» **Problem description**
Find the line containing "最后，作为一个品牌市场人，我" in the records below. Copy exactly that line and each one after it, ending at the line containing "当我们的设计已经做到可以让品", and nothing more.

+ + + + + + +

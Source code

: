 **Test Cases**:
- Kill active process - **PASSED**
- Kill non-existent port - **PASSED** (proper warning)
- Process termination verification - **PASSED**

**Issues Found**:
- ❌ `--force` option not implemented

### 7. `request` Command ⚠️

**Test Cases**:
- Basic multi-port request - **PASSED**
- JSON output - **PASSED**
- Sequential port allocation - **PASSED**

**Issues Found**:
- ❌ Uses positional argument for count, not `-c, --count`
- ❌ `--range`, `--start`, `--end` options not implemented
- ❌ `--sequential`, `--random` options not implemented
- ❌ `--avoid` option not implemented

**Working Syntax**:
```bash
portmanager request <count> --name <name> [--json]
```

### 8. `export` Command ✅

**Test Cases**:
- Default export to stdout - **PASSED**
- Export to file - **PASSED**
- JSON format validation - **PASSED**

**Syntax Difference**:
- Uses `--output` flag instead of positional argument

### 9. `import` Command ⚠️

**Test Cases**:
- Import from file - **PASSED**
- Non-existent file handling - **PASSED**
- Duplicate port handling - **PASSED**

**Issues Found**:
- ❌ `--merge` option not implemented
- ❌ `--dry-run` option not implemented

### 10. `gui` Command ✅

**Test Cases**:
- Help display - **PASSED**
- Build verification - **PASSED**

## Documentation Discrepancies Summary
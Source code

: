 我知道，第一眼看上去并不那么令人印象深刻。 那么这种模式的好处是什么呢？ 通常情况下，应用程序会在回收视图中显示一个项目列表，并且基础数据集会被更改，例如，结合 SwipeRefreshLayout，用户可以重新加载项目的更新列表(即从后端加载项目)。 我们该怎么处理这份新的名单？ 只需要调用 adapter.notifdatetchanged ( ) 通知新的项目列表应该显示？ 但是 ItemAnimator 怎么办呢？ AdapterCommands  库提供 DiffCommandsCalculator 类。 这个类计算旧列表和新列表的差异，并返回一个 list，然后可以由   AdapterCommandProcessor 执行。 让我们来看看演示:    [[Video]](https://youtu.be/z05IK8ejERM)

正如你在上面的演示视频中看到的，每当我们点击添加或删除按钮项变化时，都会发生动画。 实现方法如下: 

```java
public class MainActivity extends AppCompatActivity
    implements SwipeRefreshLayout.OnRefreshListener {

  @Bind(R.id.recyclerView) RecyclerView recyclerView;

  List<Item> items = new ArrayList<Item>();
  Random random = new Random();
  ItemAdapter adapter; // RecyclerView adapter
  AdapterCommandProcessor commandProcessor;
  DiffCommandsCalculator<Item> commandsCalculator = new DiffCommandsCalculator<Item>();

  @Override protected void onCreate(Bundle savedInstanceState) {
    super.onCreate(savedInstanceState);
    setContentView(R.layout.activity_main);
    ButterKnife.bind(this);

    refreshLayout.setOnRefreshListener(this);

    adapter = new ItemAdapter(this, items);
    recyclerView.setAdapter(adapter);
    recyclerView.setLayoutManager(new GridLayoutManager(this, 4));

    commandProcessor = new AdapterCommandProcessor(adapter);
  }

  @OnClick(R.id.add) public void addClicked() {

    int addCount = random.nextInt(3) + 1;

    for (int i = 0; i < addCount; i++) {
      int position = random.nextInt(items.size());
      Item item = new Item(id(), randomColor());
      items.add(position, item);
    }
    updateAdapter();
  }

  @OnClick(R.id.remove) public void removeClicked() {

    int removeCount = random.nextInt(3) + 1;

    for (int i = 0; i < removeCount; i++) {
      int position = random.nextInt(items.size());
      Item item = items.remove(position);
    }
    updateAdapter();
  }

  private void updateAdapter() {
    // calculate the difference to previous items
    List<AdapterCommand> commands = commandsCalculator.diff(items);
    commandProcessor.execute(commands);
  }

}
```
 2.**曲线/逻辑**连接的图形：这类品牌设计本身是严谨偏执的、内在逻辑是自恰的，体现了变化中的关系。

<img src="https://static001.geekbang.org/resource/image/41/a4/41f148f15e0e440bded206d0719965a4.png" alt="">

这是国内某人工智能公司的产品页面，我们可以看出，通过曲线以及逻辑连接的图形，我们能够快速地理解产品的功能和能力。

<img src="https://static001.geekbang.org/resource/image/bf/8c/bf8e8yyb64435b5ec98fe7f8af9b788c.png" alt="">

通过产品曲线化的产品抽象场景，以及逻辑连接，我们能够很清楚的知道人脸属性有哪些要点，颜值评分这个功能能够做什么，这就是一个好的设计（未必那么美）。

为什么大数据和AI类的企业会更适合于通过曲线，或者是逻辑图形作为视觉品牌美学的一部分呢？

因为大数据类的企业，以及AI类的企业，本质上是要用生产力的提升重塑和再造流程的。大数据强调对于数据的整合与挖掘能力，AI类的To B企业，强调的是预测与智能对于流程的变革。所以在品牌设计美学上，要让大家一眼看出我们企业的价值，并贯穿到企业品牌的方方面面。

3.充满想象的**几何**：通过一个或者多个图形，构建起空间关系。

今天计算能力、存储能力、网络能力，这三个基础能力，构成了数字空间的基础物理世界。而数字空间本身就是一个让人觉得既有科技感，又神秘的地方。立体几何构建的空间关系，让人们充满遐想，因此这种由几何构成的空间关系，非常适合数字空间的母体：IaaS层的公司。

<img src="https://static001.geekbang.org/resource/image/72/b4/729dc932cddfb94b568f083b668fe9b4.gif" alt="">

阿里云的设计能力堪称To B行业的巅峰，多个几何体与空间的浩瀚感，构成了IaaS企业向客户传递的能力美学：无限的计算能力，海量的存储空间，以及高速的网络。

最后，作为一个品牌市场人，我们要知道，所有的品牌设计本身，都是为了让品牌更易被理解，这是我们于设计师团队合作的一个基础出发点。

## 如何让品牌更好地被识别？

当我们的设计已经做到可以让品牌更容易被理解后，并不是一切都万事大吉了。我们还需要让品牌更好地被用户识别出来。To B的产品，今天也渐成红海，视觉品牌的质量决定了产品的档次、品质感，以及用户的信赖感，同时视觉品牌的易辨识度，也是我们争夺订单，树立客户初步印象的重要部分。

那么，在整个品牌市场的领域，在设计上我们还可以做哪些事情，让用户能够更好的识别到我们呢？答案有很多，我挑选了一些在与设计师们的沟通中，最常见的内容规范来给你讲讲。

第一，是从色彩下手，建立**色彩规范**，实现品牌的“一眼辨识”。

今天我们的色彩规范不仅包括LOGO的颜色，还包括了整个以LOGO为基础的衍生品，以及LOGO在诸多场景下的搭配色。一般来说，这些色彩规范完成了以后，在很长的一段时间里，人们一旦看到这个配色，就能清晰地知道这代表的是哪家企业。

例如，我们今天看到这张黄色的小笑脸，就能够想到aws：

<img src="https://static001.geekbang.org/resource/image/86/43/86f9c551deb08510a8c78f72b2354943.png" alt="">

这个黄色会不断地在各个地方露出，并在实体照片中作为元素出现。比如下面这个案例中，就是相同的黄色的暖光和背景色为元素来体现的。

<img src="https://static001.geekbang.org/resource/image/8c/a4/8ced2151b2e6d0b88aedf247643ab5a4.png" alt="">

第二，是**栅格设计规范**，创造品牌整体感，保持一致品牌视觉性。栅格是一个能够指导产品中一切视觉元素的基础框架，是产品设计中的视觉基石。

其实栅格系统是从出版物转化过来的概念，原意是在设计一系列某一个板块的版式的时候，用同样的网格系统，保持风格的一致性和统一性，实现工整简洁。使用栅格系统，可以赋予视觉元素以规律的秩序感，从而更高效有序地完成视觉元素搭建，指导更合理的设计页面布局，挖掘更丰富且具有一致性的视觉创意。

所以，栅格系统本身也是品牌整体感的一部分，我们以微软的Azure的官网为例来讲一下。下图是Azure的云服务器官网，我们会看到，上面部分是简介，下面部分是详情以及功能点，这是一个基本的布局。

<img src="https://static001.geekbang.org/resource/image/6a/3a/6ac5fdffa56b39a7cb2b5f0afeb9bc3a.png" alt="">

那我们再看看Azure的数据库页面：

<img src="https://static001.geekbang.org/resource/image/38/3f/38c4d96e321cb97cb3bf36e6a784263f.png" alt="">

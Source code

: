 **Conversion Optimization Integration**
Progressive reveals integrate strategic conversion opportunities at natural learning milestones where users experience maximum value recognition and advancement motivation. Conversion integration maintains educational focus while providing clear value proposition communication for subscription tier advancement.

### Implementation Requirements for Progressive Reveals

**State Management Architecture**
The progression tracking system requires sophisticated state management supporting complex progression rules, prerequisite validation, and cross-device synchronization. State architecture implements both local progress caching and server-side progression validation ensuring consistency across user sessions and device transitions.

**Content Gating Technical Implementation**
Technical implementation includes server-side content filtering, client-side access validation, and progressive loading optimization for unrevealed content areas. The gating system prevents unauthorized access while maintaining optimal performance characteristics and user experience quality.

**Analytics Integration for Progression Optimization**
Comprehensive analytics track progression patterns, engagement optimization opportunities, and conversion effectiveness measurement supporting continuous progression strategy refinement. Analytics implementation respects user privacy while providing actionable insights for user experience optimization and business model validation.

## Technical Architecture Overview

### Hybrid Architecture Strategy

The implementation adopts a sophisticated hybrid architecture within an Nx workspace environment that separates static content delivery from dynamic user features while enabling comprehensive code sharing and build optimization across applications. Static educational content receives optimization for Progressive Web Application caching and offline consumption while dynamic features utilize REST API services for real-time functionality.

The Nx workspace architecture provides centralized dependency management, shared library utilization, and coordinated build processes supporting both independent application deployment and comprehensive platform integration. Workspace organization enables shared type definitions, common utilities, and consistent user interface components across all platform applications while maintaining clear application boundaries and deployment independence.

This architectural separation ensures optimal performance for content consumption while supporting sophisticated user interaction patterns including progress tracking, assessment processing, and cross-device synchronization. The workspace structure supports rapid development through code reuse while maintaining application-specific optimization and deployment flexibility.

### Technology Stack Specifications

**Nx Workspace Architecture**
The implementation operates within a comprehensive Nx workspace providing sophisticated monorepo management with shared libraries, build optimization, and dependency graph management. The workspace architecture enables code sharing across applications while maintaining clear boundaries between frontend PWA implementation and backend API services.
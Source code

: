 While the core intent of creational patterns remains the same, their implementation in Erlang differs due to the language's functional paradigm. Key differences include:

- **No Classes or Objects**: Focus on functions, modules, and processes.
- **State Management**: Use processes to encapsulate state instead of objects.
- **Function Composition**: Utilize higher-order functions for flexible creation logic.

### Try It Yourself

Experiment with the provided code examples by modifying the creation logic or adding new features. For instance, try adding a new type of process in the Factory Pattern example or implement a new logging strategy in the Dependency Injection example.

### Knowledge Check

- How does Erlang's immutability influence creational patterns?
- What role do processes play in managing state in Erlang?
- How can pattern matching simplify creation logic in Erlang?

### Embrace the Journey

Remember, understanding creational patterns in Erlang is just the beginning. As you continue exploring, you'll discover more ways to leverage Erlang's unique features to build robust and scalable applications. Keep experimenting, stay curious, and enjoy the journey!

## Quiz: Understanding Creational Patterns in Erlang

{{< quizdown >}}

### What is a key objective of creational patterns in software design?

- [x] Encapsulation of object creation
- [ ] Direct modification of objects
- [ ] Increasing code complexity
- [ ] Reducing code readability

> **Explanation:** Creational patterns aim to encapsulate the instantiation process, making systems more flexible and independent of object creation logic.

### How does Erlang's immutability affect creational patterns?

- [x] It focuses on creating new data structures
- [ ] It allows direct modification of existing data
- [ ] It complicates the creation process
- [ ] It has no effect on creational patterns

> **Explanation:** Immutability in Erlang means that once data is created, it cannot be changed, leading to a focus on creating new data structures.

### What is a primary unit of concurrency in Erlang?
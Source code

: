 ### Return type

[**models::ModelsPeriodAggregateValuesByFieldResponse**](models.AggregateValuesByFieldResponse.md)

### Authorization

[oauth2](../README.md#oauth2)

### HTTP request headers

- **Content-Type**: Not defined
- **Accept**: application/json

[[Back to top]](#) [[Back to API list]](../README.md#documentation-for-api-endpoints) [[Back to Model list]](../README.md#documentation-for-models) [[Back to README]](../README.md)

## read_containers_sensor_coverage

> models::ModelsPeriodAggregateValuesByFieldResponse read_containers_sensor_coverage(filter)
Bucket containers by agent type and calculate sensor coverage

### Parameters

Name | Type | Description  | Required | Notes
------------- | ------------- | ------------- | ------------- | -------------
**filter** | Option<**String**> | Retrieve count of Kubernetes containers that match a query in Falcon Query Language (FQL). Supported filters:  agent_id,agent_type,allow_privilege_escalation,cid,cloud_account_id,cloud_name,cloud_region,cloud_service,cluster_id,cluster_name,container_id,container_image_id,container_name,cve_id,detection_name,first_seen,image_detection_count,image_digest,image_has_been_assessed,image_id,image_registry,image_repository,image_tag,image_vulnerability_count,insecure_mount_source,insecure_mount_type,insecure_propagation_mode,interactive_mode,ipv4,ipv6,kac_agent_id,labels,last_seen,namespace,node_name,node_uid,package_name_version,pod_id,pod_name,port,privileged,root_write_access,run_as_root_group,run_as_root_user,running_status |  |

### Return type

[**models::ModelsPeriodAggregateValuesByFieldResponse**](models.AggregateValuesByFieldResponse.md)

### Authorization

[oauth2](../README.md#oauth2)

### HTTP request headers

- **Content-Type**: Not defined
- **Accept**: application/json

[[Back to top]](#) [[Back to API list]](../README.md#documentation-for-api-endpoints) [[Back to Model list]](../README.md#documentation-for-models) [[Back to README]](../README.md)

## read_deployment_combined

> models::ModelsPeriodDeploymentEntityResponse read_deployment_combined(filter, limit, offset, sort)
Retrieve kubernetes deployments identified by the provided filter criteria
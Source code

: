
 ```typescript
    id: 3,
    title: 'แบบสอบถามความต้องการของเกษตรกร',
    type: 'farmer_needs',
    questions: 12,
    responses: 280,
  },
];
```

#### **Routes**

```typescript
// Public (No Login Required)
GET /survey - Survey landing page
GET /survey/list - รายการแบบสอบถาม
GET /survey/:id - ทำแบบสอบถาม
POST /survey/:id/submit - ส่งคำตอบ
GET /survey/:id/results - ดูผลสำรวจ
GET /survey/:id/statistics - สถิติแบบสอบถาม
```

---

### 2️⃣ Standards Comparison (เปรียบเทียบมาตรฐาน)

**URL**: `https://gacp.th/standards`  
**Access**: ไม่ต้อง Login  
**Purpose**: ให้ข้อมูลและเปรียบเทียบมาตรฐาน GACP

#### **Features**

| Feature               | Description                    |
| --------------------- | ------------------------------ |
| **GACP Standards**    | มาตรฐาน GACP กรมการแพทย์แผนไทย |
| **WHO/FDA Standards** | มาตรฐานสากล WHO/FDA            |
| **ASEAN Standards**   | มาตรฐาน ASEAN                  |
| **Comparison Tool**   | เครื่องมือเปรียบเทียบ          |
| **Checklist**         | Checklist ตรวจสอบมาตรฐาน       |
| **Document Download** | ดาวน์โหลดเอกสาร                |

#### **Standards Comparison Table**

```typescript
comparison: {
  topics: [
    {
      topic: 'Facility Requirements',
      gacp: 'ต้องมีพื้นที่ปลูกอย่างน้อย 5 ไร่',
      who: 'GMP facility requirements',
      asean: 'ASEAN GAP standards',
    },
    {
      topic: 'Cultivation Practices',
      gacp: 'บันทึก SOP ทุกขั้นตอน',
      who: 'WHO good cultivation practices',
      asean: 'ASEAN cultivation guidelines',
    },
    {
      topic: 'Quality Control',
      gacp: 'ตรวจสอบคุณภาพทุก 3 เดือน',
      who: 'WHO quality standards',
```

+ + + + + + +

» **Response for this exercise**
最后，作为一个品牌市场人，我们要知道，所有的品牌设计本身，都是为了让品牌更易被理解，这是我们于设计师团队合作的一个基础出发点。

## 如何让品牌更好地被识别？

当我们的设计已经做到可以让品牌更容易被理解后，并不是一切都万事大吉了。我们还需要让品牌更好地被用户识别出来。To B的产品，今天也渐成红海，视觉品牌的质量决定了产品的档次、品质感，以及用户的信赖感，同时视觉品牌的易辨识度，也是我们争夺订单，树立客户初步印象的重要部分。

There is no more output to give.